[Source texts of formatted documents]
^^^^

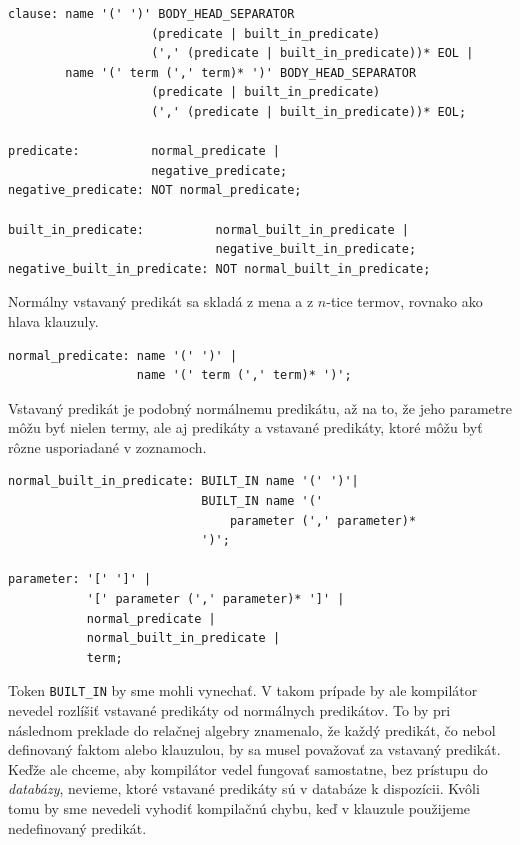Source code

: \newpage

\begin{verbatim}
clause: name '(' ')' BODY_HEAD_SEPARATOR 
                    (predicate | built_in_predicate) 
                    (',' (predicate | built_in_predicate))* EOL |
        name '(' term (',' term)* ')' BODY_HEAD_SEPARATOR 
                    (predicate | built_in_predicate)
                    (',' (predicate | built_in_predicate))* EOL;

predicate:          normal_predicate |
                    negative_predicate;
negative_predicate: NOT normal_predicate;

built_in_predicate:          normal_built_in_predicate |
                             negative_built_in_predicate;
negative_built_in_predicate: NOT normal_built_in_predicate;
\end{verbatim}

Normálny vstavaný predikát sa skladá z mena a z $n$-tice termov, rovnako ako hlava klauzuly. 

\begin{verbatim}
normal_predicate: name '(' ')' |
                  name '(' term (',' term)* ')';
\end{verbatim}

Vstavaný predikát je podobný normálnemu predikátu, až na to, že jeho parametre môžu byť nielen
termy, ale aj predikáty a vstavané predikáty, ktoré môžu byť rôzne usporiadané v zoznamoch.

\begin{verbatim}
normal_built_in_predicate: BUILT_IN name '(' ')'|
                           BUILT_IN name '(' 
                               parameter (',' parameter)* 
                           ')';

parameter: '[' ']' |
           '[' parameter (',' parameter)* ']' |
           normal_predicate |
           normal_built_in_predicate |
           term;
\end{verbatim}

Token \verb|BUILT_IN| by sme mohli vynechať. V takom prípade by ale kompilátor nevedel rozlíšiť
vstavané predikáty od normálnych predikátov. To by pri následnom preklade do relačnej algebry
znamenalo, že každý predikát, čo nebol definovaný faktom alebo klauzulou, by sa musel považovať za
vstavaný predikát. Keďže ale chceme, aby kompilátor vedel fungovať samostatne, bez prístupu do
\textit{databázy}, nevieme, ktoré vstavané predikáty sú v databáze k dispozícii. Kvôli tomu by sme
nevedeli vyhodiť kompilačnú chybu, keď v klauzule použijeme nedefinovaný predikát.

^^^^

All that is wanted is each line, word for word, from the first line of the data to the one holding "Token \verb|BUILT_IN| by", with the pictures left out.

Source code

: \newpage

\begin{verbatim}
clause: name '(' ')' BODY_HEAD_SEPARATOR 
                    (predicate | built_in_predicate) 
                    (',' (predicate | built_in_predicate))* EOL |
        name '(' term (',' term)* ')' BODY_HEAD_SEPARATOR 
                    (predicate | built_in_predicate)
                    (',' (predicate | built_in_predicate))* EOL;

predicate:          normal_predicate |
                    negative_predicate;
negative_predicate: NOT normal_predicate;

built_in_predicate:          normal_built_in_predicate |
                             negative_built_in_predicate;
negative_built_in_predicate: NOT normal_built_in_predicate;
\end{verbatim}

Normálny vstavaný predikát sa skladá z mena a z $n$-tice termov, rovnako ako hlava klauzuly. 

\begin{verbatim}
normal_predicate: name '(' ')' |
                  name '(' term (',' term)* ')';
\end{verbatim}

Vstavaný predikát je podobný normálnemu predikátu, až na to, že jeho parametre môžu byť nielen
termy, ale aj predikáty a vstavané predikáty, ktoré môžu byť rôzne usporiadané v zoznamoch.

\begin{verbatim}
normal_built_in_predicate: BUILT_IN name '(' ')'|
                           BUILT_IN name '(' 
                               parameter (',' parameter)* 
                           ')';

parameter: '[' ']' |
           '[' parameter (',' parameter)* ']' |
           normal_predicate |
           normal_built_in_predicate |
           term;
\end{verbatim}

Token \verb|BUILT_IN| by sme mohli vynechať. V takom prípade by ale kompilátor nevedel rozlíšiť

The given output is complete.